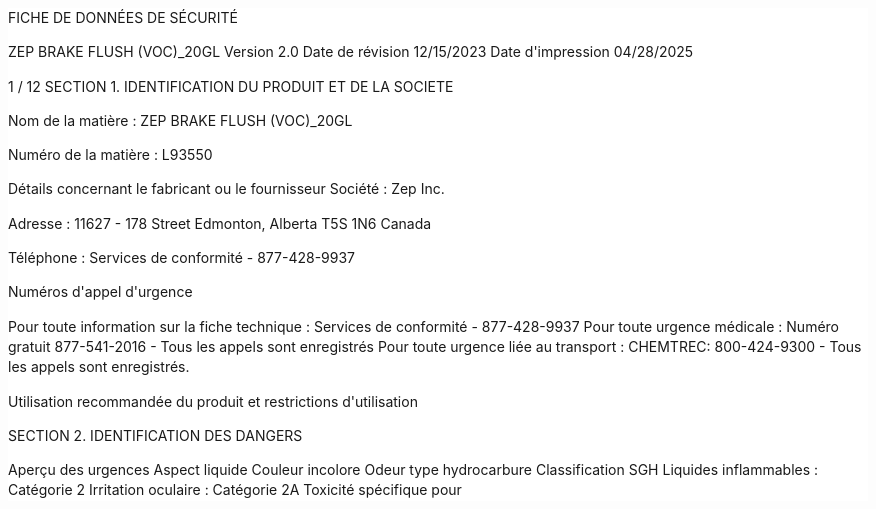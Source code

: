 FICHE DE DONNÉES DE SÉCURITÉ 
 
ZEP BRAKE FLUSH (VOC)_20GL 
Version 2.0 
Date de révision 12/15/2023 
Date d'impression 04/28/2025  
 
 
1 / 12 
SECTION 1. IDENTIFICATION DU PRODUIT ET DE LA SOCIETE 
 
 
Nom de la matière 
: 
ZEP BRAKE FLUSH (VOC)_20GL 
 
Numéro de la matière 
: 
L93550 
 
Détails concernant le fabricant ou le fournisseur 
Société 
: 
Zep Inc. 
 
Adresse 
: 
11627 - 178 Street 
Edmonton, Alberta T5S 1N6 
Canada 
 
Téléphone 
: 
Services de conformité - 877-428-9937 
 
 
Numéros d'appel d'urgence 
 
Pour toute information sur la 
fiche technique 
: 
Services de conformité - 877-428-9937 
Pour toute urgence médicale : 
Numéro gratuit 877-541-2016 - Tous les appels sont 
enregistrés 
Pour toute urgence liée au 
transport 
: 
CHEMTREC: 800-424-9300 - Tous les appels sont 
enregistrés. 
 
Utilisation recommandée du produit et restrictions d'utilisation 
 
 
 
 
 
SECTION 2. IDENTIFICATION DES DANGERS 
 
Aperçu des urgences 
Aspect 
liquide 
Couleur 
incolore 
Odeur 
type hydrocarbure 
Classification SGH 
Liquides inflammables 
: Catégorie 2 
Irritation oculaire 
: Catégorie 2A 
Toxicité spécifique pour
_ _ _ _
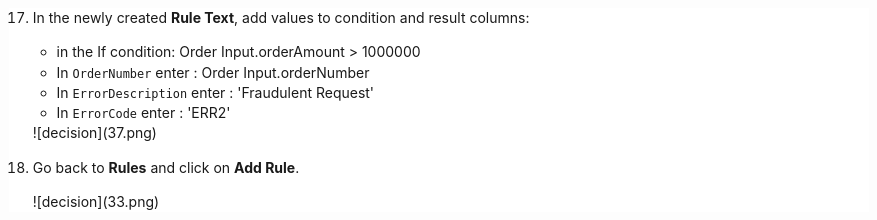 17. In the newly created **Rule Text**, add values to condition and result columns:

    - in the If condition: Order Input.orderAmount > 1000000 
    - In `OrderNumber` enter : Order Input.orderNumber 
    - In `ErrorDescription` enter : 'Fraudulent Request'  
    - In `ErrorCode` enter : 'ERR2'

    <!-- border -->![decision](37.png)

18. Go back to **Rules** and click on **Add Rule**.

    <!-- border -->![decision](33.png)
_ _ _ _
## Your assignment:
How many lines in the entries contain the string "IDENTIFICATION"? Answer with the number only.

## Task answer:
2